BRIEF:
Below are records; reproduce exactly the lines from the one that has "echan para atrás." through the one that has "mexicanos que vienen", ends included, and nothing more.

- Opening Delimiter -

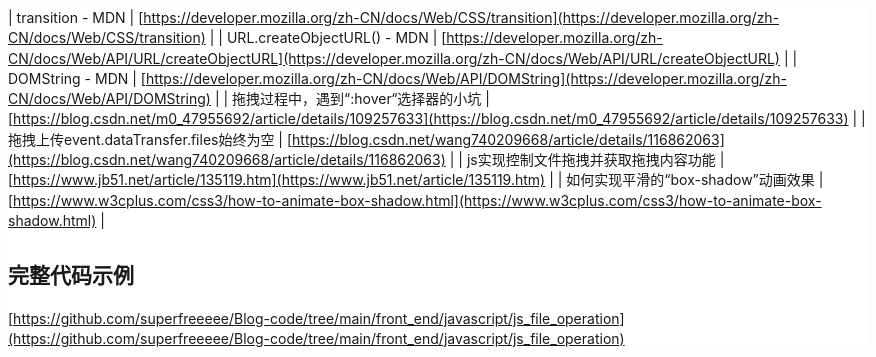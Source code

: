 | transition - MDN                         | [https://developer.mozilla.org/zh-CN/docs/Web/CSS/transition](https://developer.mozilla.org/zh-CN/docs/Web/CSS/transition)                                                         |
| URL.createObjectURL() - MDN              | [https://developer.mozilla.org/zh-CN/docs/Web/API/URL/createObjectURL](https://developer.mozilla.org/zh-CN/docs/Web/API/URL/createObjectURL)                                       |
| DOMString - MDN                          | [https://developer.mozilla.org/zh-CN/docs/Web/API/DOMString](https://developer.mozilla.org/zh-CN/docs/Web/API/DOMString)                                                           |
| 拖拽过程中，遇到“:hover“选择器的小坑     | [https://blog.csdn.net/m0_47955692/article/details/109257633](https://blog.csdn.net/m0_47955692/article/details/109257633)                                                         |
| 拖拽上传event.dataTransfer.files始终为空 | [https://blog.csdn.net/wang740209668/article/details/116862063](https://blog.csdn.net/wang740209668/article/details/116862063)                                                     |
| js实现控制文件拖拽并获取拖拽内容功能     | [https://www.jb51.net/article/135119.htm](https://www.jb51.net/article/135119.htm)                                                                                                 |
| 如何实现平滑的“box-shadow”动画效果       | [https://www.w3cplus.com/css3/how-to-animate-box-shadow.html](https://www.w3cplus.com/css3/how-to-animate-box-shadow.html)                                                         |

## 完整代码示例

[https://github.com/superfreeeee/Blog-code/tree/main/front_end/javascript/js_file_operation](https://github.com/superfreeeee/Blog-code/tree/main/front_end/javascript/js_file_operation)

- Closing Delimiter -
- Opening Delimiter -

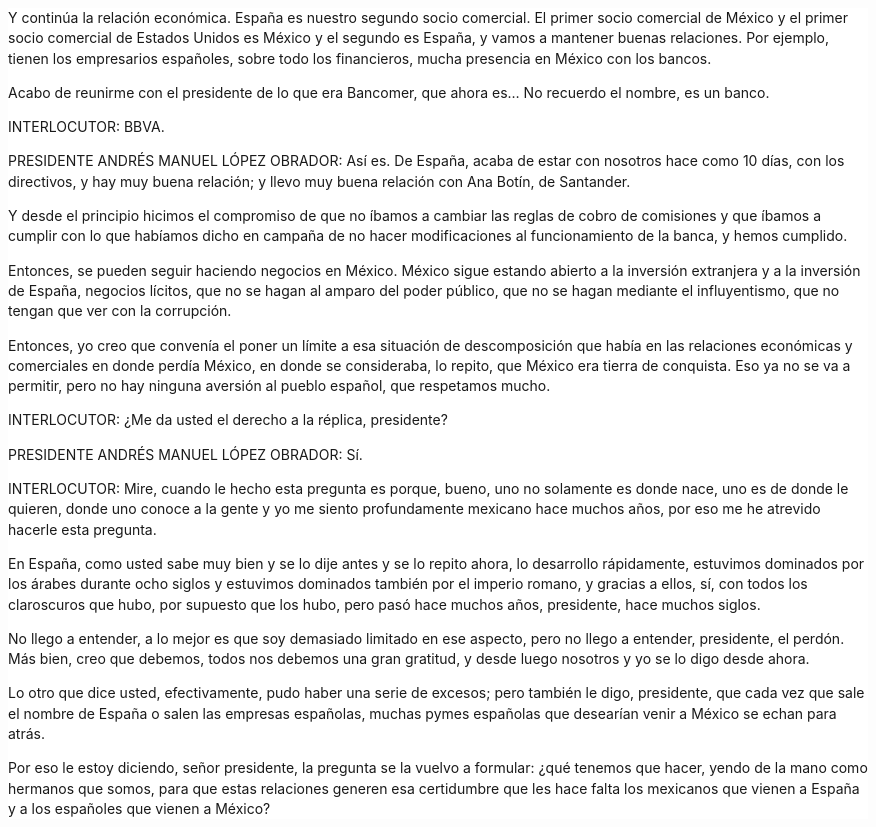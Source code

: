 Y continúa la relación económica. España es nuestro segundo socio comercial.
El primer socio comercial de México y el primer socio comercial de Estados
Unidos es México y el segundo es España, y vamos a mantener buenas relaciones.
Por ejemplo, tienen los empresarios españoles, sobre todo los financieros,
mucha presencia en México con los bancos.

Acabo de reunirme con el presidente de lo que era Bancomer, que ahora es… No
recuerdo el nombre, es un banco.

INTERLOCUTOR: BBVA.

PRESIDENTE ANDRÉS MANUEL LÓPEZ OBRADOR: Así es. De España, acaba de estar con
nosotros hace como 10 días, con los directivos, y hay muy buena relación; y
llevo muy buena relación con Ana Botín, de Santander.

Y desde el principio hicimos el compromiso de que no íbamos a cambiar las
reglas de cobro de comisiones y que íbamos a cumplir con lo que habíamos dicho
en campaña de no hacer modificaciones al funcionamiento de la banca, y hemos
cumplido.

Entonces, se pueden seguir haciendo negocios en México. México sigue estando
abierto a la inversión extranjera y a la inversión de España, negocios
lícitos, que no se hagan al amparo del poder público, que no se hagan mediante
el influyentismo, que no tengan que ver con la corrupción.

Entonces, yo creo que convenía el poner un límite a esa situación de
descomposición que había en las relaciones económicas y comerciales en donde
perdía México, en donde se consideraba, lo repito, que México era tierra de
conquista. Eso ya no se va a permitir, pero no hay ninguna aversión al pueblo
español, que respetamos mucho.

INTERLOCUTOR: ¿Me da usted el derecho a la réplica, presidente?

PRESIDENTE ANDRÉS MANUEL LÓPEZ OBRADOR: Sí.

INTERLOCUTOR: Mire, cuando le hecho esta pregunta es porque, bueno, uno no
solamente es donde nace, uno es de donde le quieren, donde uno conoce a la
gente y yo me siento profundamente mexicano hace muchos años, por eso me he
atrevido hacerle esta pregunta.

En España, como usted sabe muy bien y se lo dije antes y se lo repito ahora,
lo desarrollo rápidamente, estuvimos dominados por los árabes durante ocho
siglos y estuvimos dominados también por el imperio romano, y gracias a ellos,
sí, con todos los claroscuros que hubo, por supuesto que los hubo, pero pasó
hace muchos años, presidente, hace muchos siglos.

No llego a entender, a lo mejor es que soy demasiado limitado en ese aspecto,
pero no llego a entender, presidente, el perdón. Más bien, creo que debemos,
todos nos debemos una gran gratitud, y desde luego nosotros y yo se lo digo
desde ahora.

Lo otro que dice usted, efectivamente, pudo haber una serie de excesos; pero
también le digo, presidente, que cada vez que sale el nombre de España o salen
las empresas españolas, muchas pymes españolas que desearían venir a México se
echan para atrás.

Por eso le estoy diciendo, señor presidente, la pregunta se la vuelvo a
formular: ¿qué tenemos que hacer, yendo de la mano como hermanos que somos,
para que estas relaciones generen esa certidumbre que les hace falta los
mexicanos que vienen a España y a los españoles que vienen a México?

- Closing Delimiter -

FINISHED EXERCISE:
echan para atrás.

Por eso le estoy diciendo, señor presidente, la pregunta se la vuelvo a
formular: ¿qué tenemos que hacer, yendo de la mano como hermanos que somos,
para que estas relaciones generen esa certidumbre que les hace falta los
mexicanos que vienen a España y a los españoles que vienen a México?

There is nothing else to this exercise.